ALKBH5 demethylates the m 6 A modification of SOCS3 in microglia/macrophages and alleviates neuroinflammation after brain injury

Microglia/macrophage-induced neuroinflammation plays a crucial role in the progression of traumatic brain injury (TBI). However, the involvement of N6-methyladenosine (m 6 A) RNA modifications in this process remains elusive. Single-cell RNA sequencing (scRNA-seq) and m 6 A RNA immunoprecipitation sequencing (MeRIP-seq) across multiple time points postinjury revealed a strong correlation between m 6 A modifications and genes enriched in microglia/macrophages. Furthermore, the m 6 A demethylase ALKBH5 was identified as a key regulator of dynamic m 6 A patterns at the injury site. ALKBH5 suppression in microglia/macrophages exacerbated neuroinflammation in vitro and worsened neurological deficits in controlled cortical impact (CCI) models. MeRIP-qPCR and RNA pull-down assays revealed SOCS3 was a downstream target of ALKBH5-mediated m 6 A demethylation.

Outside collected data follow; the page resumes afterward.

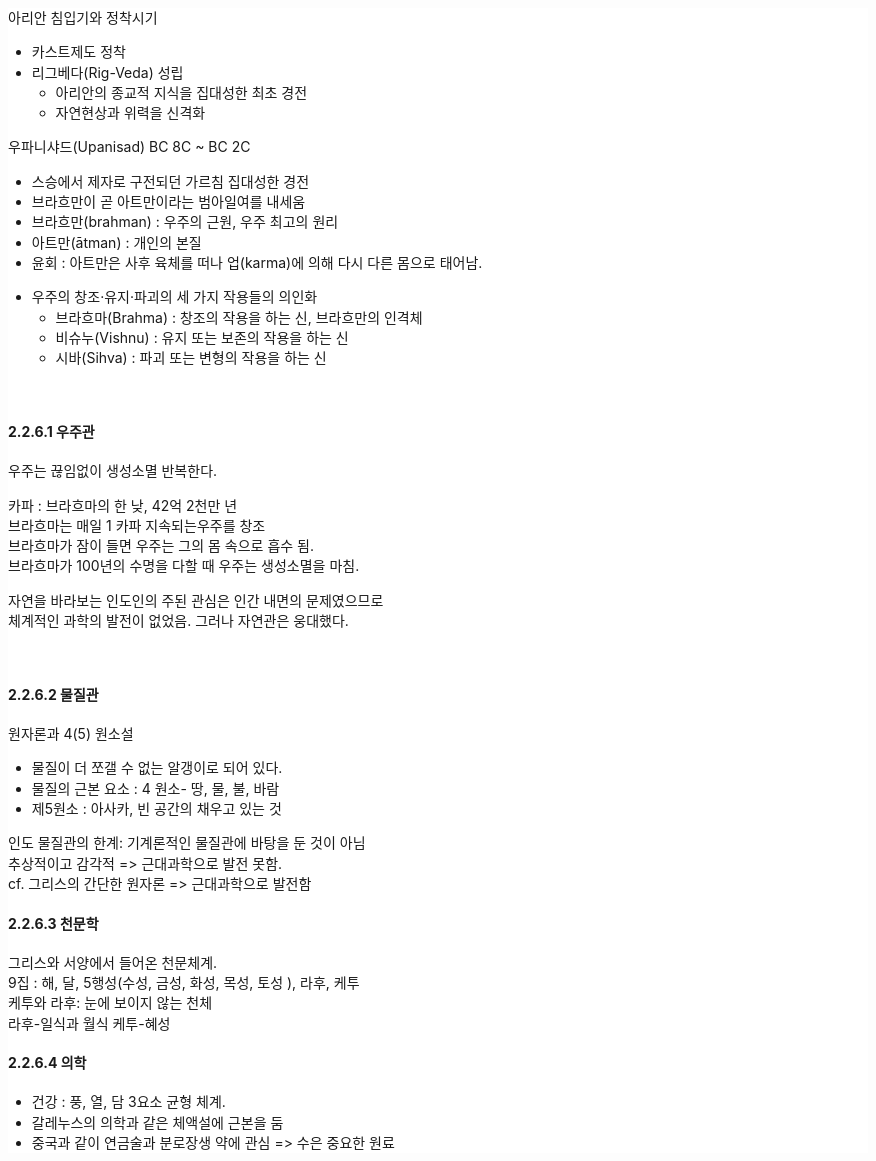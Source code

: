 아리안 침입기와 정착시기
- 카스트제도 정착
- 리그베다(Rig-Veda) 성립
    - 아리안의 종교적 지식을 집대성한 최초 경전
    - 자연현상과 위력을 신격화

우파니샤드(Upanisad) BC 8C ~ BC 2C
- 스승에서 제자로 구전되던 가르침 집대성한 경전
- 브라흐만이 곧 아트만이라는 범아일여를 내세움
- 브라흐만(brahman) : 우주의 근원, 우주 최고의 원리
- 아트만(ātman) : 개인의 본질
- 윤회 : 아트만은 사후 육체를 떠나 업(karma)에 의해 다시 다른 몸으로 태어남.

* 우주의 창조·유지·파괴의 세 가지 작용들의 의인화
    - 브라흐마(Brahma) : 창조의 작용을 하는 신, 브라흐만의 인격체
    - 비슈누(Vishnu) : 유지 또는 보존의 작용을 하는 신
    - 시바(Sihva) : 파괴 또는 변형의 작용을 하는 신

<br>

<h4 id = "1.2.6.1">2.2.6.1 우주관</h4>

우주는 끊임없이 생성소멸 반복한다.

카파 : 브라흐마의 한 낮, 42억 2천만 년<br> 
브라흐마는 매일 1 카파 지속되는우주를 창조<br> 
브라흐마가 잠이 들면 우주는 그의 몸 속으로 흡수 됨.<br>
브라흐마가 100년의 수명을 다할 때 우주는 생성소멸을 마침.

자연을 바라보는 인도인의 주된 관심은 인간 내면의 문제였으므로<br>
체계적인 과학의 발전이 없었음. 그러나 자연관은 웅대했다.

<br>

<h4 id = "1.2.6.2">2.2.6.2 물질관</h4>

원자론과 4(5) 원소설
- 물질이 더 쪼갤 수 없는 알갱이로 되어 있다.
- 물질의 근본 요소 : 4 원소- 땅, 물, 불, 바람
- 제5원소 : 아사카, 빈 공간의 채우고 있는 것

인도 물질관의 한계: 기계론적인 물질관에 바탕을 둔 것이 아님<br>
추상적이고 감각적 => 근대과학으로 발전 못함.<br>
cf. 그리스의 간단한 원자론 => 근대과학으로 발전함

<h4 id = "1.2.6.3">2.2.6.3 천문학</h4>

그리스와 서양에서 들어온 천문체계.<br>
9집 : 해, 달, 5행성(수성, 금성, 화성, 목성, 토성 ), 라후, 케투<br>
케투와 라후: 눈에 보이지 않는 천체<br>
라후-일식과 월식 케투-혜성

<h4 id = "1.2.6.4">2.2.6.4 의학</h4>

- 건강 : 풍, 열, 담 3요소 균형 체계.
- 갈레누스의 의학과 같은 체액설에 근본을 둠
- 중국과 같이 연금술과 분로장생 약에 관심 => 수은 중요한 원료

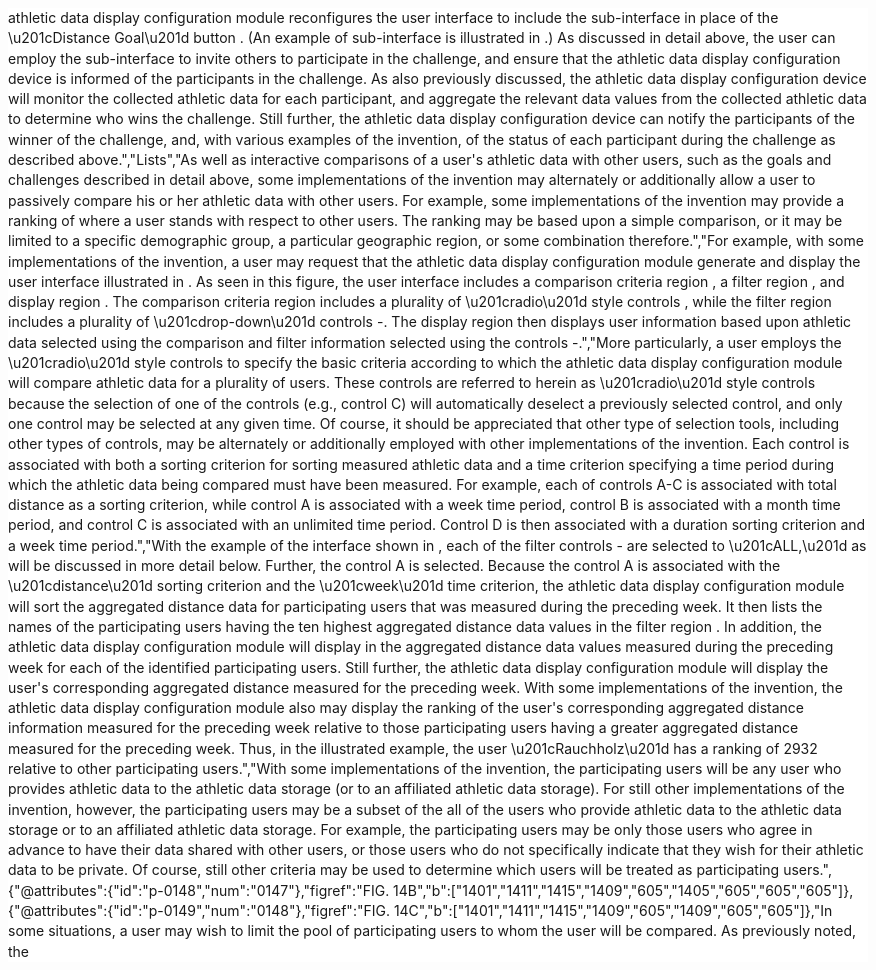 athletic data display configuration module  reconfigures the user interface  to include the sub-interface  in place of the \u201cDistance Goal\u201d button . (An example of sub-interface  is illustrated in .) As discussed in detail above, the user can employ the sub-interface  to invite others to participate in the challenge, and ensure that the athletic data display configuration device  is informed of the participants in the challenge. As also previously discussed, the athletic data display configuration device  will monitor the collected athletic data for each participant, and aggregate the relevant data values from the collected athletic data to determine who wins the challenge. Still further, the athletic data display configuration device  can notify the participants of the winner of the challenge, and, with various examples of the invention, of the status of each participant during the challenge as described above.","Lists","As well as interactive comparisons of a user's athletic data with other users, such as the goals and challenges described in detail above, some implementations of the invention may alternately or additionally allow a user to passively compare his or her athletic data with other users. For example, some implementations of the invention may provide a ranking of where a user stands with respect to other users. The ranking may be based upon a simple comparison, or it may be limited to a specific demographic group, a particular geographic region, or some combination therefore.","For example, with some implementations of the invention, a user may request that the athletic data display configuration module  generate and display the user interface  illustrated in . As seen in this figure, the user interface  includes a comparison criteria region , a filter region , and display region . The comparison criteria region  includes a plurality of \u201cradio\u201d style controls , while the filter region  includes a plurality of \u201cdrop-down\u201d controls -. The display region  then displays user information based upon athletic data selected using the comparison and filter information selected using the controls -.","More particularly, a user employs the \u201cradio\u201d style controls  to specify the basic criteria according to which the athletic data display configuration module  will compare athletic data for a plurality of users. These controls  are referred to herein as \u201cradio\u201d style controls because the selection of one of the controls (e.g., control C) will automatically deselect a previously selected control, and only one control may be selected at any given time. Of course, it should be appreciated that other type of selection tools, including other types of controls, may be alternately or additionally employed with other implementations of the invention. Each control  is associated with both a sorting criterion for sorting measured athletic data and a time criterion specifying a time period during which the athletic data being compared must have been measured. For example, each of controls A-C is associated with total distance as a sorting criterion, while control A is associated with a week time period, control B is associated with a month time period, and control C is associated with an unlimited time period. Control D is then associated with a duration sorting criterion and a week time period.","With the example of the interface  shown in , each of the filter controls - are selected to \u201cALL,\u201d as will be discussed in more detail below. Further, the control A is selected. Because the control A is associated with the \u201cdistance\u201d sorting criterion and the \u201cweek\u201d time criterion, the athletic data display configuration module  will sort the aggregated distance data for participating users that was measured during the preceding week. It then lists the names of the participating users having the ten highest aggregated distance data values in the filter region . In addition, the athletic data display configuration module  will display in the aggregated distance data values measured during the preceding week for each of the identified participating users. Still further, the athletic data display configuration module  will display the user's corresponding aggregated distance measured for the preceding week. With some implementations of the invention, the athletic data display configuration module  also may display the ranking of the user's corresponding aggregated distance information measured for the preceding week relative to those participating users having a greater aggregated distance measured for the preceding week. Thus, in the illustrated example, the user \u201cRauchholz\u201d has a ranking of 2932 relative to other participating users.","With some implementations of the invention, the participating users will be any user who provides athletic data to the athletic data storage  (or to an affiliated athletic data storage). For still other implementations of the invention, however, the participating users may be a subset of the all of the users who provide athletic data to the athletic data storage  or to an affiliated athletic data storage. For example, the participating users may be only those users who agree in advance to have their data shared with other users, or those users who do not specifically indicate that they wish for their athletic data to be private. Of course, still other criteria may be used to determine which users will be treated as participating users.",{"@attributes":{"id":"p-0148","num":"0147"},"figref":"FIG. 14B","b":["1401","1411","1415","1409","605","1405","605","605","605"]},{"@attributes":{"id":"p-0149","num":"0148"},"figref":"FIG. 14C","b":["1401","1411","1415","1409","605","1409","605","605"]},"In some situations, a user may wish to limit the pool of participating users to whom the user will be compared. As previously noted, the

This demethylation stabilized Socs3 mRNA and enhanced its protein expression, which in turn suppressed neuroinflammation via inhibiting the JAK2-STAT3 pathway. Conversely, SOCS3 depletion impaired functional recovery after injury. These findings unveiled a critical ALKBH5–m 6 A–SOCS3 regulatory axis that mitigated microglia/macrophage-driven neuroinflammation after TBI, underscoring its potential as a therapeutic intervention target for TBI progression.